Some Reform Jews view Judaism as a religion alone, and thus they view
Jews who convert to another faith as non-Jews. For example "...anyone
who claims that Jesus is their savior is no longer a Jew..."
[Contemporary American Reform Responsa, #68]. This contrasts to the
traditional view that Jews are a people, not merely followers of a
religion, and that those who adopt the beliefs of another religion are
still seen as Jews, though apostates. On the other hand, there are
pre-Reform texts stating that an apostate is always an Israelite, but no
longer a Jew; in order to be considered a Jew again, the apostate must
repent.
Jews who have practiced another faith
All Jewish denominations welcome the return of any Jews who have left
(or who have been raised in a faith other than) Judaism, and these
individuals would not require a formal conversion, though they would be
expected to abandon their previous beliefs and adopt Judaism. Males
would be required to have either a full brit milah (ritual
circumcision), or a symbolic one (if already circumcised). In some
communities, Orthodox and otherwise, people who return to Judaism may be
required or encouraged to participate in a ceremony similar to
conversion, including tevilah (immersion in a ritual bath) and
appearance before a beit din.
Conversion to Judaism
Related article: Ger tzedek ("Righteous Convert" or literally: "Convert
[of] righteousness")
The laws of conversion to Judaism are based in discussions in the
Talmud. Jewish law is generally interpreted as discouraging
proselytizing, and religious conversion is also discouraged. This is due
to the Jewish belief that all nations have a share in the World to Come,
and thus, do not need to accept Judaism and live as Jews. However, a
rabbi convinced of the prospective convert's sincerity may allow him or
her to follow the process of conversion, and thus appear before an
established three-judge Jewish religious court known as a Beth Din
(religious court) to be tested and formally accepted. There is no
specific time frame for the conversion process and procedures. The
convert is taught the basic laws and beliefs of Judaism, and must show
an ability to keep the laws and make a commitment to keep them. See How
does one convert?. A male convert is known as a Ger (or Ger tzedek,
meaning "[Righteous] Convert") and a female is a Giyoret, from the
Hebrew root word gar ( גר ) (to "live" or "sojourn [with]".)
As discussed above, some denominations of present-day Judaism do not
follow traditional Jewish laws concerning conversion. As a result, their
converts are frequently not recognized by other Jewish denominations.

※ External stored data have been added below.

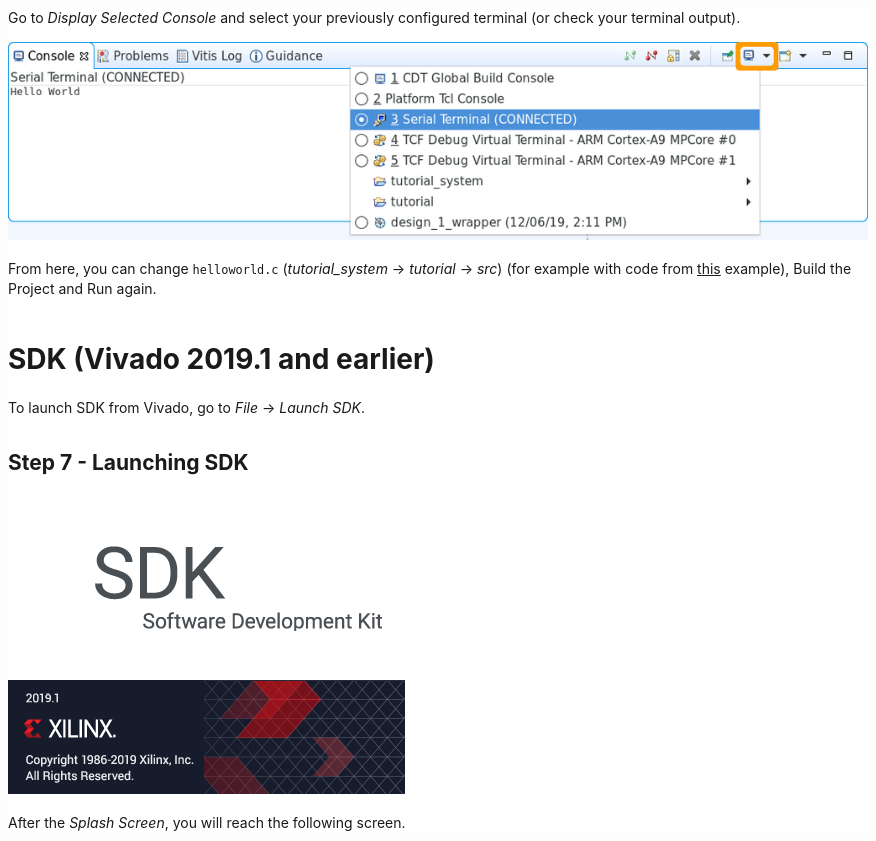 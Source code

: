 Go to *Display Selected Console* and select your previously configured terminal
(or check your terminal output).

![Execution Output](vivado/tuto/22-7.png)

From here, you can change `helloworld.c` (*tutorial_system* -> *tutorial* -> *src*) (for example
with code from [this](../examples/test/test.c) example), Build the Project and Run again.


# SDK (Vivado 2019.1 and earlier)

To launch SDK from Vivado, go to *File* -> *Launch SDK*.

## Step 7 - Launching SDK

![SDK IDE](vivado/tuto/10-1.png)

After the *Splash Screen*, you will reach the following screen.
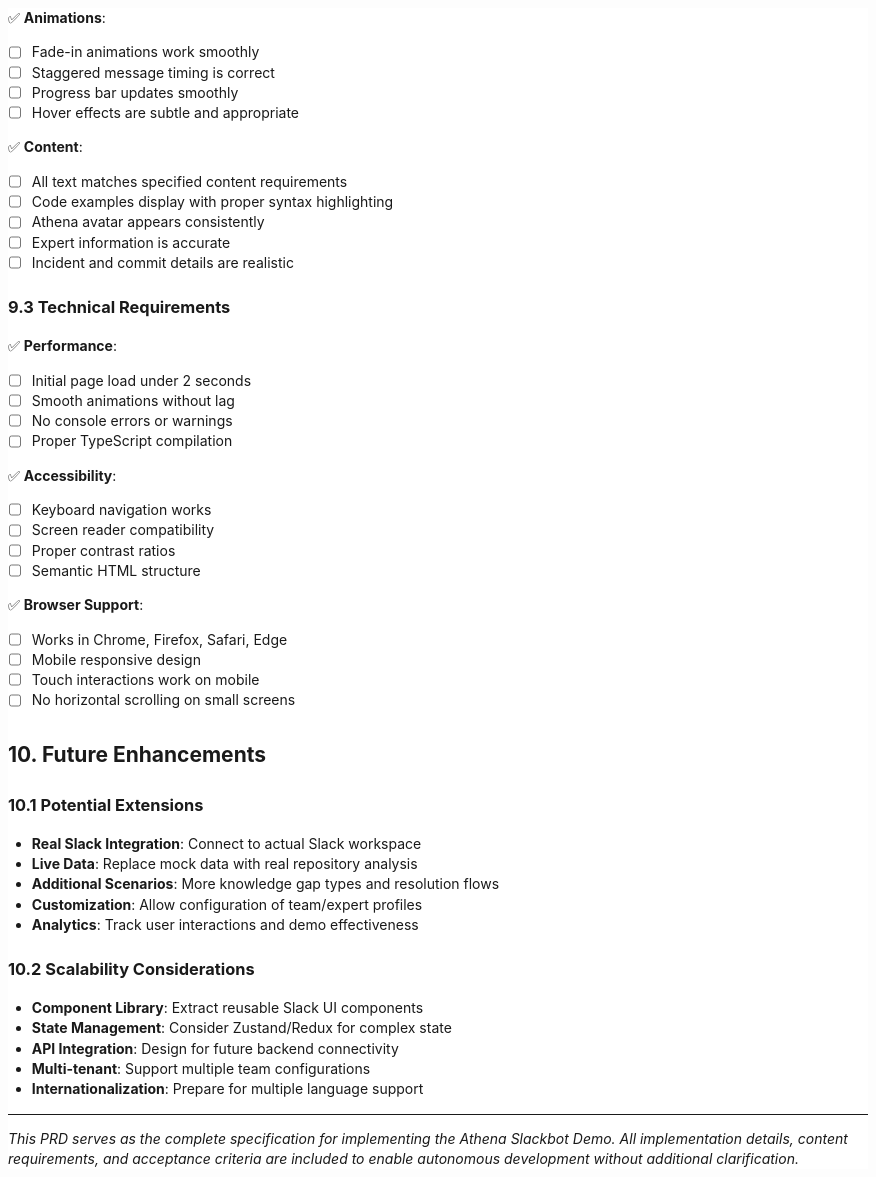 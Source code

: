 ✅ **Animations**:
- [ ] Fade-in animations work smoothly
- [ ] Staggered message timing is correct
- [ ] Progress bar updates smoothly
- [ ] Hover effects are subtle and appropriate

✅ **Content**:
- [ ] All text matches specified content requirements
- [ ] Code examples display with proper syntax highlighting
- [ ] Athena avatar appears consistently
- [ ] Expert information is accurate
- [ ] Incident and commit details are realistic

### 9.3 Technical Requirements
✅ **Performance**:
- [ ] Initial page load under 2 seconds
- [ ] Smooth animations without lag
- [ ] No console errors or warnings
- [ ] Proper TypeScript compilation

✅ **Accessibility**:
- [ ] Keyboard navigation works
- [ ] Screen reader compatibility
- [ ] Proper contrast ratios
- [ ] Semantic HTML structure

✅ **Browser Support**:
- [ ] Works in Chrome, Firefox, Safari, Edge
- [ ] Mobile responsive design
- [ ] Touch interactions work on mobile
- [ ] No horizontal scrolling on small screens

## 10. Future Enhancements

### 10.1 Potential Extensions
- **Real Slack Integration**: Connect to actual Slack workspace
- **Live Data**: Replace mock data with real repository analysis
- **Additional Scenarios**: More knowledge gap types and resolution flows
- **Customization**: Allow configuration of team/expert profiles
- **Analytics**: Track user interactions and demo effectiveness

### 10.2 Scalability Considerations
- **Component Library**: Extract reusable Slack UI components
- **State Management**: Consider Zustand/Redux for complex state
- **API Integration**: Design for future backend connectivity
- **Multi-tenant**: Support multiple team configurations
- **Internationalization**: Prepare for multiple language support

---

*This PRD serves as the complete specification for implementing the Athena Slackbot Demo. All implementation details, content requirements, and acceptance criteria are included to enable autonomous development without additional clarification.*
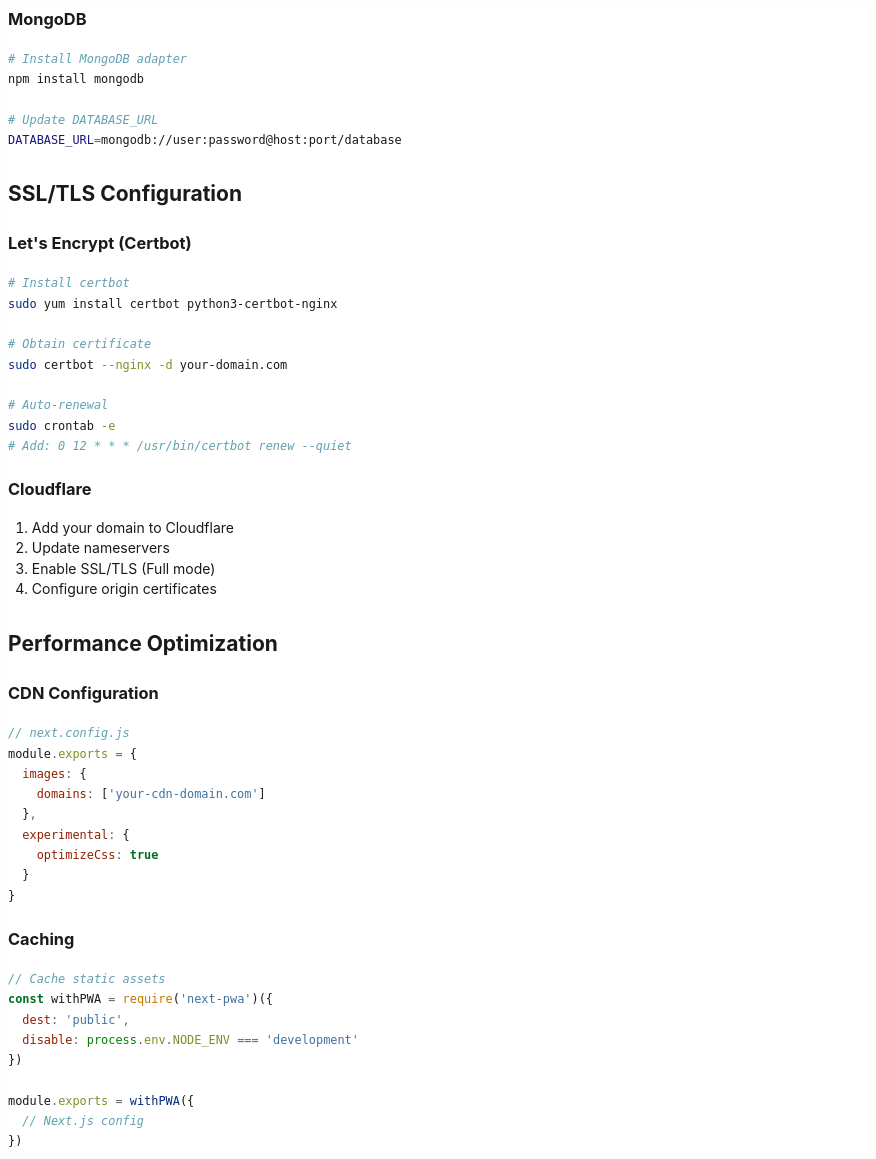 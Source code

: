 ### MongoDB

```bash
# Install MongoDB adapter
npm install mongodb

# Update DATABASE_URL
DATABASE_URL=mongodb://user:password@host:port/database
```

## SSL/TLS Configuration

### Let's Encrypt (Certbot)

```bash
# Install certbot
sudo yum install certbot python3-certbot-nginx

# Obtain certificate
sudo certbot --nginx -d your-domain.com

# Auto-renewal
sudo crontab -e
# Add: 0 12 * * * /usr/bin/certbot renew --quiet
```

### Cloudflare

1. Add your domain to Cloudflare
2. Update nameservers
3. Enable SSL/TLS (Full mode)
4. Configure origin certificates

## Performance Optimization

### CDN Configuration

```javascript
// next.config.js
module.exports = {
  images: {
    domains: ['your-cdn-domain.com']
  },
  experimental: {
    optimizeCss: true
  }
}
```

### Caching

```javascript
// Cache static assets
const withPWA = require('next-pwa')({
  dest: 'public',
  disable: process.env.NODE_ENV === 'development'
})

module.exports = withPWA({
  // Next.js config
})
```
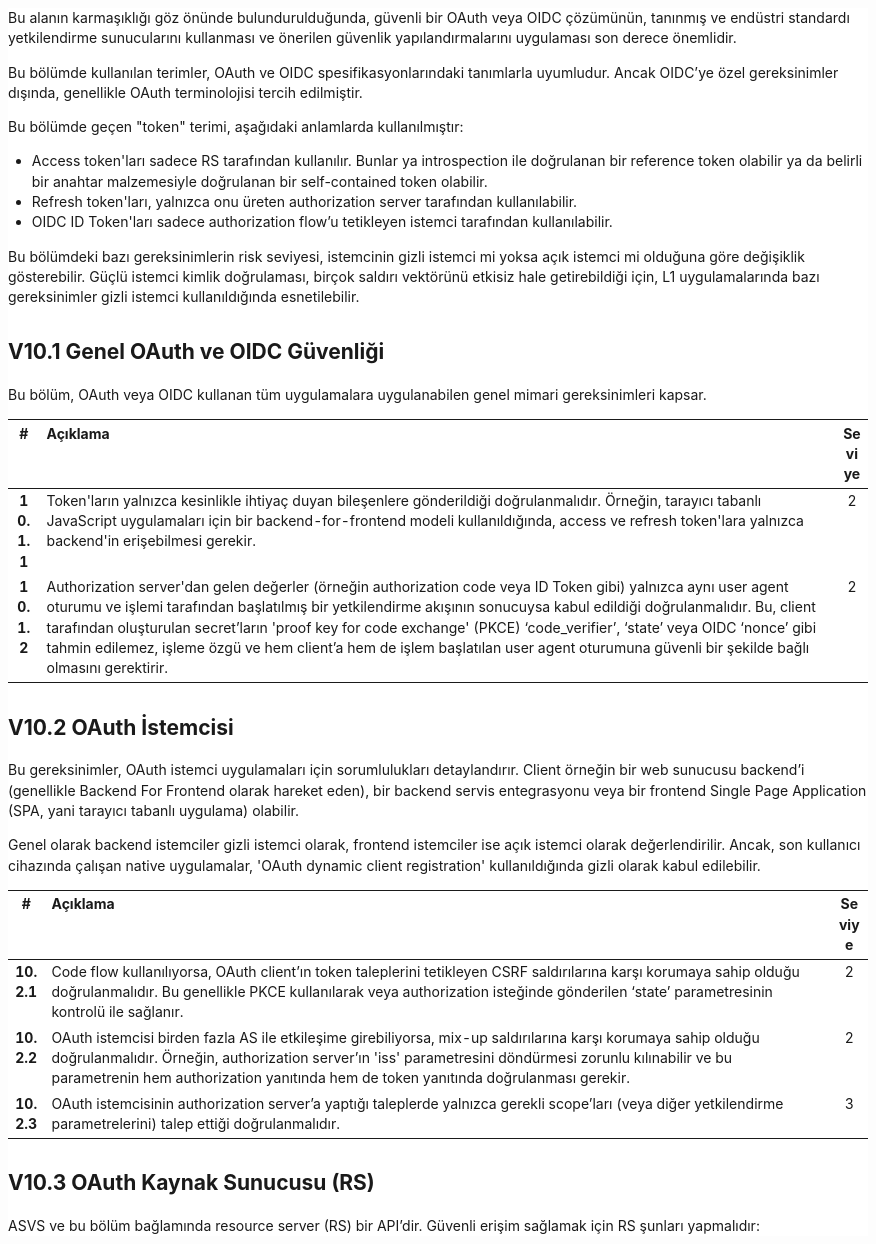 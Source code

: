 Bu alanın karmaşıklığı göz önünde bulundurulduğunda, güvenli bir OAuth veya OIDC çözümünün, tanınmış ve endüstri standardı yetkilendirme sunucularını kullanması ve önerilen güvenlik yapılandırmalarını uygulaması son derece önemlidir.

Bu bölümde kullanılan terimler, OAuth ve OIDC spesifikasyonlarındaki tanımlarla uyumludur. Ancak OIDC’ye özel gereksinimler dışında, genellikle OAuth terminolojisi tercih edilmiştir.

Bu bölümde geçen "token" terimi, aşağıdaki anlamlarda kullanılmıştır:

* Access token'ları sadece RS tarafından kullanılır. Bunlar ya introspection ile doğrulanan bir reference token olabilir ya da belirli bir anahtar malzemesiyle doğrulanan bir self-contained token olabilir.
* Refresh token'ları, yalnızca onu üreten authorization server tarafından kullanılabilir.
* OIDC ID Token'ları sadece authorization flow’u tetikleyen istemci tarafından kullanılabilir.

Bu bölümdeki bazı gereksinimlerin risk seviyesi, istemcinin gizli istemci mi yoksa açık istemci mi olduğuna göre değişiklik gösterebilir. Güçlü istemci kimlik doğrulaması, birçok saldırı vektörünü etkisiz hale getirebildiği için, L1 uygulamalarında bazı gereksinimler gizli istemci kullanıldığında esnetilebilir.


## V10.1 Genel OAuth ve OIDC Güvenliği

Bu bölüm, OAuth veya OIDC kullanan tüm uygulamalara uygulanabilen genel mimari gereksinimleri kapsar.

| # | Açıklama | Seviye |
| :---: | :--- | :---: |
| **10.1.1** | 	Token'ların yalnızca kesinlikle ihtiyaç duyan bileşenlere gönderildiği doğrulanmalıdır. Örneğin, tarayıcı tabanlı JavaScript uygulamaları için bir backend-for-frontend modeli kullanıldığında, access ve refresh token'lara yalnızca backend'in erişebilmesi gerekir. | 2 |
| **10.1.2** | Authorization server'dan gelen değerler (örneğin authorization code veya ID Token gibi) yalnızca aynı user agent oturumu ve işlemi tarafından başlatılmış bir yetkilendirme akışının sonucuysa kabul edildiği doğrulanmalıdır. Bu, client tarafından oluşturulan secret’ların 'proof key for code exchange' (PKCE) ‘code_verifier’, ‘state’ veya OIDC ‘nonce’ gibi tahmin edilemez, işleme özgü ve hem client’a hem de işlem başlatılan user agent oturumuna güvenli bir şekilde bağlı olmasını gerektirir. | 2 |

## V10.2 OAuth İstemcisi

Bu gereksinimler, OAuth istemci uygulamaları için sorumlulukları detaylandırır. Client örneğin bir web sunucusu backend’i (genellikle Backend For Frontend olarak hareket eden), bir backend servis entegrasyonu veya bir frontend Single Page Application (SPA, yani tarayıcı tabanlı uygulama) olabilir.

Genel olarak backend istemciler gizli istemci olarak, frontend istemciler ise açık istemci olarak değerlendirilir. Ancak, son kullanıcı cihazında çalışan native uygulamalar, 'OAuth dynamic client registration' kullanıldığında gizli olarak kabul edilebilir.

| # | Açıklama | Seviye |
| :---: | :--- | :---: |
| **10.2.1** | Code flow kullanılıyorsa, OAuth client’ın token taleplerini tetikleyen CSRF saldırılarına karşı korumaya sahip olduğu doğrulanmalıdır. Bu genellikle PKCE kullanılarak veya authorization isteğinde gönderilen ‘state’ parametresinin kontrolü ile sağlanır. | 2 |
| **10.2.2** | OAuth istemcisi birden fazla AS ile etkileşime girebiliyorsa, mix-up saldırılarına karşı korumaya sahip olduğu doğrulanmalıdır. Örneğin, authorization server’ın 'iss' parametresini döndürmesi zorunlu kılınabilir ve bu parametrenin hem authorization yanıtında hem de token yanıtında doğrulanması gerekir. | 2 |
| **10.2.3** | OAuth istemcisinin authorization server’a yaptığı taleplerde yalnızca gerekli scope’ları (veya diğer yetkilendirme parametrelerini) talep ettiği doğrulanmalıdır. | 3 |

## V10.3 OAuth Kaynak Sunucusu (RS)

ASVS ve bu bölüm bağlamında resource server (RS) bir API’dir. Güvenli erişim sağlamak için RS şunları yapmalıdır:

Views in the State of Israel
The situation in Israel is somewhat ambiguous. One area where the
definition of Jew is relevant is in deciding who qualifies to make
aliyah and acquire citizenship under the Law of Return. The requirements
here differ significantly from the definition of a Jew under halakha, in
including anyone with a Jewish grandparent, as well as non-Jewish
spouses of Jews. However they specifically exclude Jews who have
converted to a faith other than Judaism. This definition is not the same
as that in traditional Jewish law; in some respects it is a deliberately
wider, so as to include those non-Jewish relatives of Jews who were
perceived to be Jewish, and thus faced anti-Semitism, but in other
respects it is narrower, as the traditional definition includes
"apostate" Jews.
A second area where the definition of Jew is relevant is in marriages
and divorces, which are under the jurisdiction of the Israeli Ministry
of the Interior which, unlike the Law of Return, defines Jews strictly
according to halakha.
A third relevant area is in the registering of "nationality" on Israeli
identity cards. This is also controlled by the Ministry of the Interior,
which has generally only registered as a "Jew" those who meet the
traditional definition. However, in a small number of cases the Supreme
Court of Israel has forced the Ministry to register as Jews individuals
who did not meet that definition.
A minority of secular Israelis consider themselves to be "Israeli"
enjoying a new Israeli culture and reject the title "Jew" as derived
from halakha. They assert that one who is devoted to Zionism, believes
and lives in the modern State of Israel, serves in the Israel Defense
Force, and works for the Ingathering of the Exiles from the diaspora, is
"the real Jew." According to this redefinition, even a gentile who meets
these criteria can be an "Israeli." They scorn the older generation of
European Jews who they believe went "like sheep to the slaughter" to the
death camps of the Holocaust and berate them for having a "galut (exile)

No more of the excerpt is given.